● **Records for processing**
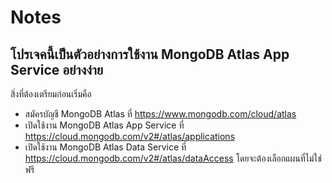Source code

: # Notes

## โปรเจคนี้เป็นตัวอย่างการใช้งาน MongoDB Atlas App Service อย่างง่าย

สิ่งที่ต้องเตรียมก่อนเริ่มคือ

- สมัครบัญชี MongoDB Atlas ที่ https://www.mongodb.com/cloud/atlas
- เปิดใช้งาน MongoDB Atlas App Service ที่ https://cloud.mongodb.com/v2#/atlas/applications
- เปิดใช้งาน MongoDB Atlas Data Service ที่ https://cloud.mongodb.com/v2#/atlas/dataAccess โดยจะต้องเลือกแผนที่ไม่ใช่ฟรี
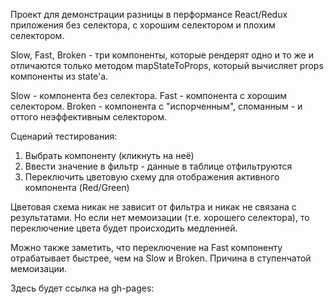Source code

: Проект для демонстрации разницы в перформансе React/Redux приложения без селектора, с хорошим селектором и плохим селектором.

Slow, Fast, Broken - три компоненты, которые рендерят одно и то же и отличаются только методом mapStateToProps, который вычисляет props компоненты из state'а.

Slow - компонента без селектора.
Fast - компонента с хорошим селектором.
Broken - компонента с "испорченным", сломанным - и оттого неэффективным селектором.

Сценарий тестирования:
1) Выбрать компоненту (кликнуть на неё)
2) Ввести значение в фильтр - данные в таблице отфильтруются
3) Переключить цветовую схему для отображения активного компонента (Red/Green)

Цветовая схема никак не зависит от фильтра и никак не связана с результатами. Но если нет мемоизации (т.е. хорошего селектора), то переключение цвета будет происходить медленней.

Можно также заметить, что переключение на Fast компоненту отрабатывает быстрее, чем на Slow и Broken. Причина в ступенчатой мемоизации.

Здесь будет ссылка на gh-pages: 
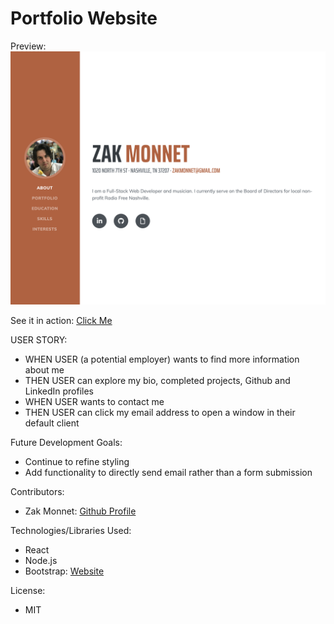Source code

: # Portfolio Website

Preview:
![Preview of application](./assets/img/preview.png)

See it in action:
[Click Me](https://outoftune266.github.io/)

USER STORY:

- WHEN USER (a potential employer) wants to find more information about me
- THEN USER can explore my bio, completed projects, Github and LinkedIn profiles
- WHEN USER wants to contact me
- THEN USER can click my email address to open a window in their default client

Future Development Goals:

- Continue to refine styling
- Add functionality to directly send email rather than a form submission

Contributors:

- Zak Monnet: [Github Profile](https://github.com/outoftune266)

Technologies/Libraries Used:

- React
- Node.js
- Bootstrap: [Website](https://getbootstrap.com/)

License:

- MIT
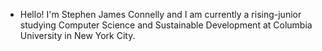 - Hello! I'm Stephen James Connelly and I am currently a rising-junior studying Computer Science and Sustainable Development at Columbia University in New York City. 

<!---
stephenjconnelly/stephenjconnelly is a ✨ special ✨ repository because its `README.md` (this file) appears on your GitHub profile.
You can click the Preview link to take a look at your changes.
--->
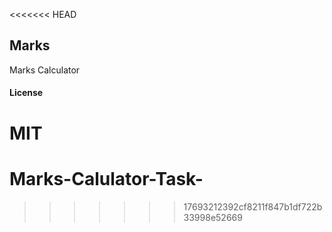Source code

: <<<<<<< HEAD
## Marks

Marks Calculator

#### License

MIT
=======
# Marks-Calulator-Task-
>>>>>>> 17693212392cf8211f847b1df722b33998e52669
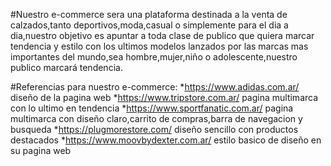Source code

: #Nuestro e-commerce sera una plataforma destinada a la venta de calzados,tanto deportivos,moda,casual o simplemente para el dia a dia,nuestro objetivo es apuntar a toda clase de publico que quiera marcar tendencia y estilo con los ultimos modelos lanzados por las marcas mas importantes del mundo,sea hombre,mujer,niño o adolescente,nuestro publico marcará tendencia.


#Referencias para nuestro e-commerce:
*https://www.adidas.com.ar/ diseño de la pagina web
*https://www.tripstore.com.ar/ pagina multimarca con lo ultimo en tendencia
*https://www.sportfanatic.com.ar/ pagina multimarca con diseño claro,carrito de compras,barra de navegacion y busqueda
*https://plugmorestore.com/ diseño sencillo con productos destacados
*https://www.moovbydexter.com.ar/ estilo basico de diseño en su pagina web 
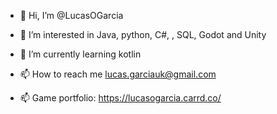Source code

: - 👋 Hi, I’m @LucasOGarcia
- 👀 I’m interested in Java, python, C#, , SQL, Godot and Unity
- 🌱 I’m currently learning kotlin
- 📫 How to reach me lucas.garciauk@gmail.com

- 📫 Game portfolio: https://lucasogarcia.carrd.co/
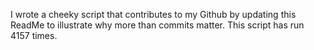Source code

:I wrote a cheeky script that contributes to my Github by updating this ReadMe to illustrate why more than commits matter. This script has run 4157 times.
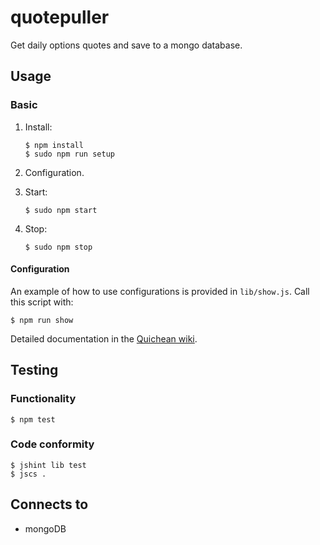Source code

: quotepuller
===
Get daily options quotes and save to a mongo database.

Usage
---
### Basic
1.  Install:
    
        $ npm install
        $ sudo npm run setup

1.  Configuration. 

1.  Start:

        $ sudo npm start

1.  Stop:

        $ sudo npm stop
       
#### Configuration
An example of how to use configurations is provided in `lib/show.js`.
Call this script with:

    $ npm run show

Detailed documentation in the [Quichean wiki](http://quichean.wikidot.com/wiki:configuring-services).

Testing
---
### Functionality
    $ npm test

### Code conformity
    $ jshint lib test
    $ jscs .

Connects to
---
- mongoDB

● **Instructions for the task**
Your task is to copy each line of the listing that holds the word "pagina".

● **Completed task**
*https://www.adidas.com.ar/ diseño de la pagina web
*https://www.tripstore.com.ar/ pagina multimarca con lo ultimo en tendencia
*https://www.sportfanatic.com.ar/ pagina multimarca con diseño claro,carrito de compras,barra de navegacion y busqueda
*https://www.moovbydexter.com.ar/ estilo basico de diseño en su pagina web 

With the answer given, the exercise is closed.